(Source texts of formatted documents)
===

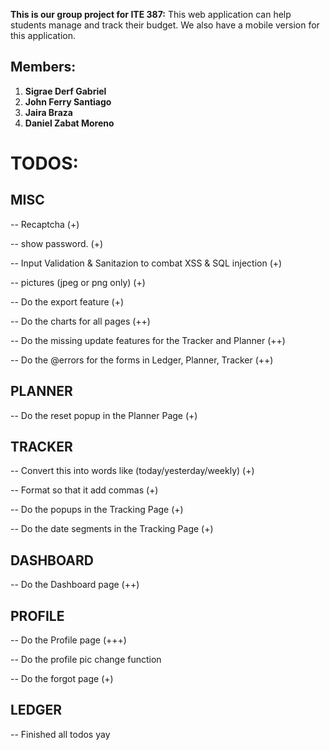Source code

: **This is our group project for ITE 387:**
This web application can help students manage and track their budget. We also have a mobile version for this application. 

## Members: 
1. **Sigrae Derf Gabriel**
2. **John Ferry Santiago**
3. **Jaira Braza**
4. **Daniel Zabat Moreno**

# TODOS:


## MISC
--  Recaptcha (+)

-- show password. (+)

-- Input Validation & Sanitazion to combat XSS & SQL injection (+)

--  pictures (jpeg or png only) (+)

-- Do the export feature (+)

-- Do the charts for all pages (++)


-- Do the missing update features for the Tracker and Planner (++)

-- Do the @errors for the forms in Ledger, Planner, Tracker (++)

## PLANNER
-- Do the reset popup in the Planner Page (+)

## TRACKER
-- Convert this into words like (today/yesterday/weekly) (+)

-- Format so that it add commas (+)

-- Do the popups in the Tracking Page (+)

-- Do the date segments in the Tracking Page (+)

## DASHBOARD 
-- Do the Dashboard page (++)

## PROFILE 
-- Do the Profile page (+++)

-- Do the profile pic change function

-- Do the forgot page (+)

## LEDGER 
-- Finished all todos yay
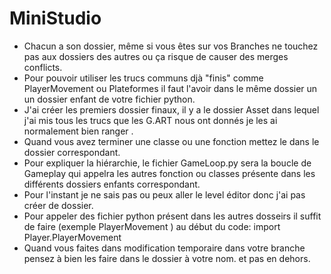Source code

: # MiniStudio

 - Chacun a son dossier, même si vous êtes sur vos Branches ne touchez pas aux dossiers des autres ou ça risque de causer des merges conflicts. 
 - Pour pouvoir utiliser les trucs communs djà "finis" comme PlayerMovement ou Plateformes il faut l'avoir dans le même dossier un un dossier enfant 
	de votre fichier python. 
 - J'ai créer les premiers dossier finaux, il y a le dossier Asset dans lequel j'ai mis tous les trucs que les G.ART nous ont donnés je les ai 
	normalement bien ranger . 
 - Quand vous avez terminer une classe ou une fonction mettez le dans le dossier correspondant. 
 - Pour expliquer la hiérarchie, le fichier GameLoop.py sera la boucle de Gameplay qui appelra les autres fonction ou classes présente dans les différents
	dossiers enfants correspondant. 
 - Pour l'instant je ne sais pas ou peux aller le level éditor donc j'ai pas créer de dossier. 
 - Pour appeler des fichier python présent dans les autres dosseirs il suffit de faire (exemple PlayerMovement ) au début du code: 
	import Player.PlayerMovement
 - Quand vous faites dans modification temporaire dans votre branche pensez à bien les faire dans le dossier à votre nom. et pas en dehors.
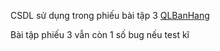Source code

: CSDL sử dụng trong phiếu bài tập 3 [QLBanHang](https://github.com/CK1412/HAUI/tree/main/Lap_trinh_.NET/BAI_11/Bai_11_phieu_bai_tap_2.sql)

Bài tập phiếu 3 vẫn còn 1 số bug nếu test kĩ
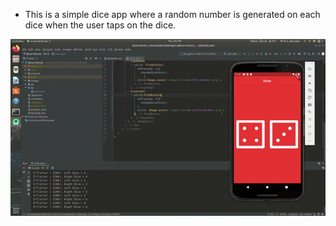 * This is a simple dice app where a random number is generated on each dice when the user taps on the dice.

![](Dice_app.gif)
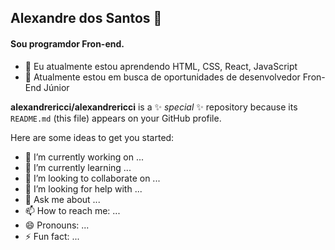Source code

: ## Alexandre dos Santos 👋

#### Sou programdor Fron-end. 

- 🌱 Eu atualmente estou aprendendo HTML, CSS, React, JavaScript
- 🔭 Atualmente estou em busca de oportunidades de desenvolvedor Fron-End Júnior


**alexandrericci/alexandrericci** is a ✨ _special_ ✨ repository because its `README.md` (this file) appears on your GitHub profile.

Here are some ideas to get you started:

- 🔭 I’m currently working on ...
- 🌱 I’m currently learning ...
- 👯 I’m looking to collaborate on ...
- 🤔 I’m looking for help with ...
- 💬 Ask me about ...
- 📫 How to reach me: ...
- 😄 Pronouns: ...
- ⚡ Fun fact: ...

===

## Exercise
Each line from the start of the entries through the line with "-- Do the export feature (+)" is to be restated exactly, and the pictures are to be skipped.

## Exercise solution
Source code

: **This is our group project for ITE 387:**
This web application can help students manage and track their budget. We also have a mobile version for this application. 

## Members: 
1. **Sigrae Derf Gabriel**
2. **John Ferry Santiago**
3. **Jaira Braza**
4. **Daniel Zabat Moreno**

# TODOS:


## MISC
--  Recaptcha (+)

-- show password. (+)

-- Input Validation & Sanitazion to combat XSS & SQL injection (+)

--  pictures (jpeg or png only) (+)

-- Do the export feature (+)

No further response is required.